Just a followup on the topic.
* We checked settings on solr, seem quite default (especially on merge,
commit strategies, etc)
* We commit every 10 minutes
* Added NewRelic to the Solr instance to gather more data and graphs
In the end what caught our eye is a few deleteByQuery lines in stacks of
running threads while Solr is overloaded. We temporarily removed
deleteByQuery and it had around 10x performance improvement on indexing
speed.
How are we using deleteByQuery?
update(add=[{uid: foo-123, sku: 123, ...}, {uid: bar-124, sku: 124} ...],
deleteByQuery=["sku: 123 AND uid != foo-123", "sku: 123 AND uid !=
bar-124"])
UID is the uniqueKey for the index. We do this because "foo" or "bar" could
change and we no longer want the previous document present.
Ideally we should probably change our uniqueKey to be `sku` in this case
and we would no longer need deleteByQuery but what could be interesting is
why deleteByQuery causes such performance bottleneck as well as how we
could potentially optimize it if we wanted to keep it?
Marius
On Wed, Jun 8, 2022 at 8:41 PM David Hastings <[email protected]>
wrote:
> > * Do NOT commit after each batch of 1000 docs. Instead, commit as seldom
> as your requirements allows, e.g. try commitWithin=60000 to commit every
> minute
>
> this is the big one. commit after the entire process is done or on a
> timer, if you don't need NRT searching, rarely does anyone ever need that.
> the commit is a heavy operation and takes about the same time if you are
> committing 1000 documents or 100k documents.
>
> On Wed, Jun 8, 2022 at 10:40 AM Jan Høydahl <[email protected]> wrote:
>
> > * Go multi threaded for each core as Shawn says. Try e.g. 2, 3 and 4
> > threads
> > * Experiment with different batch sizes, e.g. try 500 and 2000 - depends
> > on your docs what is optimal
> > * Do NOT commit after each batch of 1000 docs. Instead, commit as seldom
> > as your requirements allows, e.g. try commitWithin=60000 to commit every
> > minute
> >
> > Tip: Try to push Solr metrics to DataDog or some other service, where you
> > can see a dashboard with stats on requests/sec, RAM, CPU, threads, GC etc
> > which may answer your last question.
> >
> > Jan
> >
> > > 8. jun. 2022 kl. 14:06 skrev Shawn Heisey <[email protected]>:
> > >
> > > On 6/8/2022 3:35 AM, Marius Grigaitis wrote:
> > >> * 9 different cores. Each weighs around ~100 MB on disk and has
> > >> approximately 90k documents inside each.

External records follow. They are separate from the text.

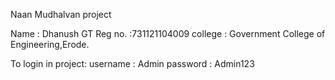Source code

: 
Naan Mudhalvan project

Name : Dhanush GT
Reg no. :731121104009
college : Government College of Engineering,Erode.

To login in project:
username : Admin
password : Admin123
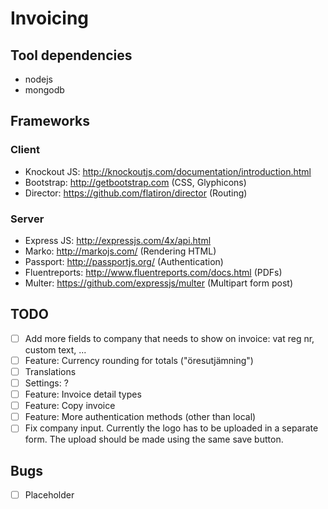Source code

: # Invoicing
## Tool dependencies
* nodejs
* mongodb

## Frameworks
### Client
* Knockout JS: http://knockoutjs.com/documentation/introduction.html
* Bootstrap: http://getbootstrap.com (CSS, Glyphicons)
* Director: https://github.com/flatiron/director (Routing)

### Server
* Express JS: http://expressjs.com/4x/api.html
* Marko: http://markojs.com/ (Rendering HTML)
* Passport: http://passportjs.org/ (Authentication)
* Fluentreports: http://www.fluentreports.com/docs.html (PDFs)
* Multer: https://github.com/expressjs/multer (Multipart form post)

## TODO
- [ ] Add more fields to company that needs to show on invoice: vat reg nr, custom text, ...
- [ ] Feature: Currency rounding for totals ("öresutjämning")
- [ ] Translations
- [ ] Settings: ?
- [ ] Feature: Invoice detail types
- [ ] Feature: Copy invoice
- [ ] Feature: More authentication methods (other than local)
- [ ] Fix company input. Currently the logo has to be uploaded in a separate form. The upload should be made using the same save button.

## Bugs
- [ ] Placeholder
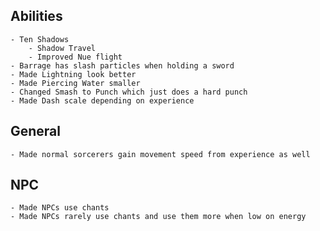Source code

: ## Abilities
    - Ten Shadows
        - Shadow Travel
        - Improved Nue flight
    - Barrage has slash particles when holding a sword
    - Made Lightning look better
    - Made Piercing Water smaller
    - Changed Smash to Punch which just does a hard punch
    - Made Dash scale depending on experience

## General
    - Made normal sorcerers gain movement speed from experience as well

## NPC
    - Made NPCs use chants
    - Made NPCs rarely use chants and use them more when low on energy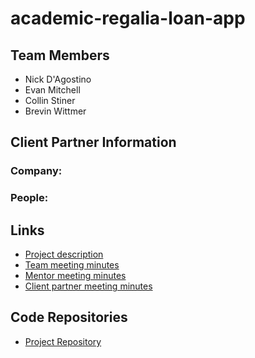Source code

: # academic-regalia-loan-app

## Team Members
* Nick D'Agostino
* Evan Mitchell
* Collin Stiner
* Brevin Wittmer
## Client Partner Information
### Company:


### People:

## Links
* [Project description](/Project%20Description.md)
* [Team meeting minutes](/Meeting%20Minutes/ClientPartner)
* [Mentor meeting minutes](/Meeting%20Minutes/Mentor)
* [Client partner meeting minutes](/Meeting%20Minutes/Team)


## Code Repositories

* [Project Repository](https://github.com/BallStateCBER/regalia-share)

> > >> * Updating is performed using update method in batches of 1000,
> around 9
> > >> processes in parallel (split by core)
> > >
> > > This means that indexing within each Solr core is single-threaded. The
> > way to increase indexing speed is to index in parallel with multiple
> > threads or processes per index. If you can increase the CPU power
> > available on the Solr server when you increase the number of
> > processes/threads sending data to Solr, that might help.
> > >
> > > Thanks,
> > > Shawn
> > >
> >
> >
>